» EXERCISE INSTRUCTIONS
Each line holding the word "colors" must appear in the answer, copied from the entries.

··· DATA FOR REVIEW ···

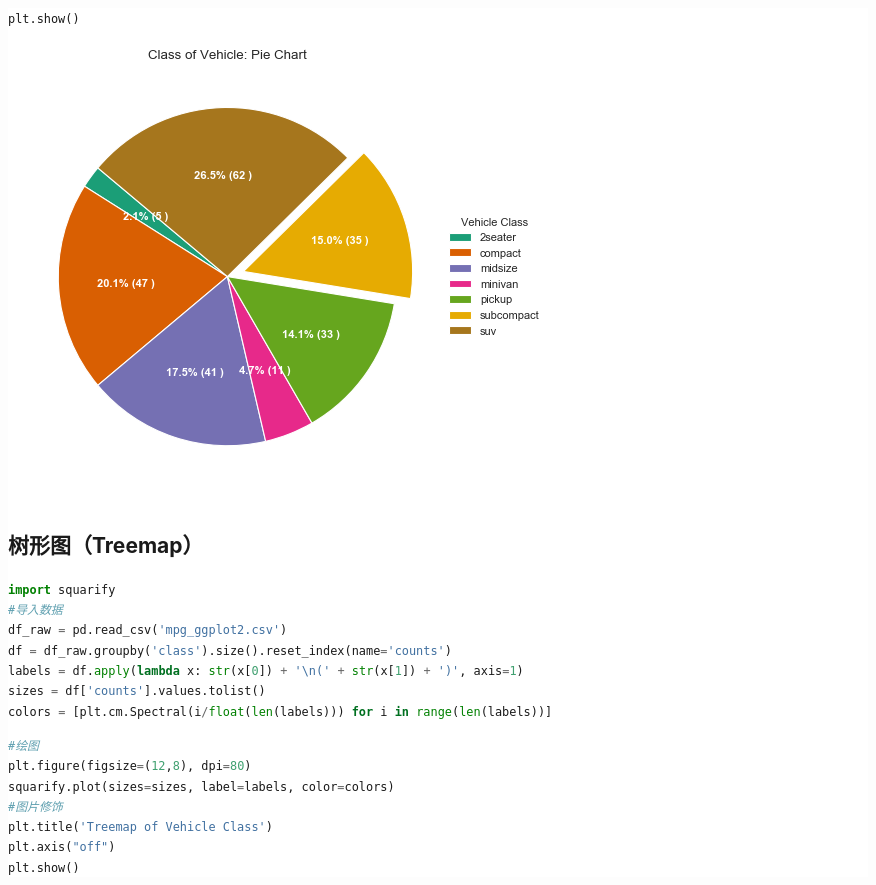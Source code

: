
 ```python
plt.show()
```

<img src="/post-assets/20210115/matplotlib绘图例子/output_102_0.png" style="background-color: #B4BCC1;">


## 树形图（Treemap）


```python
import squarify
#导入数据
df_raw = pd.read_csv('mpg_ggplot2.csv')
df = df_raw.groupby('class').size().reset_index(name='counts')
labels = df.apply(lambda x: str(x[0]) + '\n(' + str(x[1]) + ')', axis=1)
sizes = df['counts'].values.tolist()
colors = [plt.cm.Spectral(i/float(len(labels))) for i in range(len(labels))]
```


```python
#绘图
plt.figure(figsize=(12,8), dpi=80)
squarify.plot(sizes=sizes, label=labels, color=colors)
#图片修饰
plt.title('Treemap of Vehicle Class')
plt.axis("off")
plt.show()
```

···

» EXERCISE ANSWER
colors = [plt.cm.Spectral(i/float(len(labels))) for i in range(len(labels))]
squarify.plot(sizes=sizes, label=labels, color=colors)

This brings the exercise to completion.